Following its introduction in May 2018, GDPR has granted individuals new rights concerning their data. These include, but are not limited to:
• The right to be informed• The right of access
• The right to rectification• The right to erasure
• The right to restrict processing• The right to data portability
• The right to object
In this article, we shall outline some of the most critical aspects of these rights. Organisations which are covered by GDPR should be thoroughly familiar with these rights to remain fully GDPR-compliant.
The right to be informed: Under GDPR, individuals have the right to be informed about the collection and use of their data. Businesses must be transparent regarding the use of the data which they hold. Organisations must inform consumers about their purposes for processing consumer data, the amount of time for which they’ll hold the data, and who can access the data.
The right to access: Individuals have the right to access the data that organisations hold on them. GDPR allows individuals to request a copy of their data, including any supplementary information, using a variety of communication pathways (including social media). Under GDPR, businesses are required to respond to these requests within a month of them being received and are not permitted to charge a fee for the service.
The right to rectification: This grants individuals the right to change the personal data that a business holds if it is incorrect. They also have the right to complete data if it is incomplete. Businesses must respond to these requests within a month of them being received and are not permitted to charge a fee for the service. Organisations may refuse to change the data under certain circumstances, such as if they dispute the accuracy of the data. In such cases, a third party may be needed to mediate the dispute.

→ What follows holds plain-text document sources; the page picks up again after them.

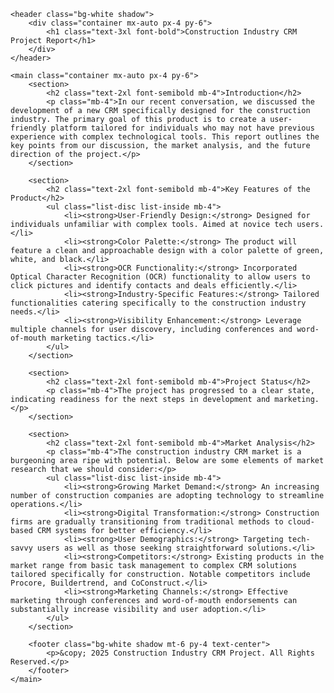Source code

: <!DOCTYPE html>
<html lang="en">
<head>
    <meta charset="UTF-8">
    <meta name="viewport" content="width=device-width, initial-scale=1.0">
    <title>Construction Industry CRM Project Report</title>
    <link rel="stylesheet" href="https://cdnjs.cloudflare.com/ajax/libs/tailwindcss/2.2.19/tailwind.min.css">
</head>
<body class="bg-gray-100 text-gray-800">

    <header class="bg-white shadow">
        <div class="container mx-auto px-4 py-6">
            <h1 class="text-3xl font-bold">Construction Industry CRM Project Report</h1>
        </div>
    </header>

    <main class="container mx-auto px-4 py-6">
        <section>
            <h2 class="text-2xl font-semibold mb-4">Introduction</h2>
            <p class="mb-4">In our recent conversation, we discussed the development of a new CRM specifically designed for the construction industry. The primary goal of this product is to create a user-friendly platform tailored for individuals who may not have previous experience with complex technological tools. This report outlines the key points from our discussion, the market analysis, and the future direction of the project.</p>
        </section>

        <section>
            <h2 class="text-2xl font-semibold mb-4">Key Features of the Product</h2>
            <ul class="list-disc list-inside mb-4">
                <li><strong>User-Friendly Design:</strong> Designed for individuals unfamiliar with complex tools. Aimed at novice tech users.</li>
                <li><strong>Color Palette:</strong> The product will feature a clean and approachable design with a color palette of green, white, and black.</li>
                <li><strong>OCR Functionality:</strong> Incorporated Optical Character Recognition (OCR) functionality to allow users to click pictures and identify contacts and deals efficiently.</li>
                <li><strong>Industry-Specific Features:</strong> Tailored functionalities catering specifically to the construction industry needs.</li>
                <li><strong>Visibility Enhancement:</strong> Leverage multiple channels for user discovery, including conferences and word-of-mouth marketing tactics.</li>
            </ul>
        </section>

        <section>
            <h2 class="text-2xl font-semibold mb-4">Project Status</h2>
            <p class="mb-4">The project has progressed to a clear state, indicating readiness for the next steps in development and marketing.</p>
        </section>

        <section>
            <h2 class="text-2xl font-semibold mb-4">Market Analysis</h2>
            <p class="mb-4">The construction industry CRM market is a burgeoning area ripe with potential. Below are some elements of market research that we should consider:</p>
            <ul class="list-disc list-inside mb-4">
                <li><strong>Growing Market Demand:</strong> An increasing number of construction companies are adopting technology to streamline operations.</li>
                <li><strong>Digital Transformation:</strong> Construction firms are gradually transitioning from traditional methods to cloud-based CRM systems for better efficiency.</li>
                <li><strong>User Demographics:</strong> Targeting tech-savvy users as well as those seeking straightforward solutions.</li>
                <li><strong>Competitors:</strong> Existing products in the market range from basic task management to complex CRM solutions tailored specifically for construction. Notable competitors include Procore, Buildertrend, and CoConstruct.</li>
                <li><strong>Marketing Channels:</strong> Effective marketing through conferences and word-of-mouth endorsements can substantially increase visibility and user adoption.</li>
            </ul>
        </section>

        <footer class="bg-white shadow mt-6 py-4 text-center">
            <p>&copy; 2025 Construction Industry CRM Project. All Rights Reserved.</p>
        </footer>
    </main>

</body>
</html>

The right to erasure: This is possibly the most famous right that GDPR grants individuals, also known as “the right to be forgotten”. Individuals have the right to request controllers erase any personal data held by them as soon as possible. The right to erasure only applies in certain circumstances.
-if an individual’s data is no longer necessary for the original purpose for which the controller collected it
-if the business has unlawfully processed the information
-if the individual withdraws their consent and that is the only lawful reason an organisation has for holding the information
-if the business is holding the information for marketing purposes
The right to restrict processing: GDPR prevents an organisation from further processing of personal data of an individual. This right grants individuals the power to restrict how organisations use their data. However, it is important to note that it does prevent the organisation from holding the data. The right does not apply in every circumstance; an individual must have a legitimate reason to request the restriction and suppression of their data. For example, the organisation no longer needs the data, but the individual requires them to keep it to exercise or defend a legal claim.
The right to data portability: Individuals have the right to obtain personal data from organisations in a secure, digital format. Under GDPR, individuals can reuse their data for personal reasons and transfer it across digital formats without its usability being affected. It also allows an organisation to transfer the data to another organisation electronically.
The right to object: Individuals can protest and prevent organisations from further processing or storage of data. The right only applies in certain circumstances, but individuals are always able to prevent their information from being used for direct marketing purposes. Under GDPR, individuals can also object if the data processing is for a task carried out in the public interest, for the business’s legitimate interest, or the exercise of an official authority vested in the organisation. Organisations may refuse the request, and a third party may be needed to settle the dispute.